* _RECORDED DATA_
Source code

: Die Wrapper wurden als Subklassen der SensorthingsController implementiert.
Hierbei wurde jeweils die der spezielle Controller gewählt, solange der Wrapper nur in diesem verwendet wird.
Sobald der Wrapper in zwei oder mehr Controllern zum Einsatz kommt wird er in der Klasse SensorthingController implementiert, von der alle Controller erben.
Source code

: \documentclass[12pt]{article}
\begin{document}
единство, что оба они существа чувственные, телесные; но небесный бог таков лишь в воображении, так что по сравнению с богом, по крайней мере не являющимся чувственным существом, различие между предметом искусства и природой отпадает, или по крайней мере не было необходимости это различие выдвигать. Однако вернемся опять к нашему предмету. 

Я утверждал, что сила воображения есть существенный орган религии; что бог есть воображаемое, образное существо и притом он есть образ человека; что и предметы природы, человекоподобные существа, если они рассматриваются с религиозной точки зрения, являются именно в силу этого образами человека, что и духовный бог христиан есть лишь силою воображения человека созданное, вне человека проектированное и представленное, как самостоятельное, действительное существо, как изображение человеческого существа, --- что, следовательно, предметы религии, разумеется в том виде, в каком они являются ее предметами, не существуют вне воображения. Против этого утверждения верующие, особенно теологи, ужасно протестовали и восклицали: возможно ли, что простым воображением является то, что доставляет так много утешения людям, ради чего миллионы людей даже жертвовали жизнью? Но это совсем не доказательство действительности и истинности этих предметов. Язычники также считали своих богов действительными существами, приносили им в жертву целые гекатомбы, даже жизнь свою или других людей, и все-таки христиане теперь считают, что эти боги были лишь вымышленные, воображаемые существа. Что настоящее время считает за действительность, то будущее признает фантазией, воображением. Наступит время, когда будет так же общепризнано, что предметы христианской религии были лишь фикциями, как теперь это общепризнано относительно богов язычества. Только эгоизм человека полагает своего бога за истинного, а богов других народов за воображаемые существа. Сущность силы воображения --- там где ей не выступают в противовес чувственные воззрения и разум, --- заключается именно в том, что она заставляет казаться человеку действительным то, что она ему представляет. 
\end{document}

* _PROBLEM DESCRIPTION_
Scan the material above line by line and report how many lines contain the word "Wrapper", nothing further.

* _RESPONSE AREA_
3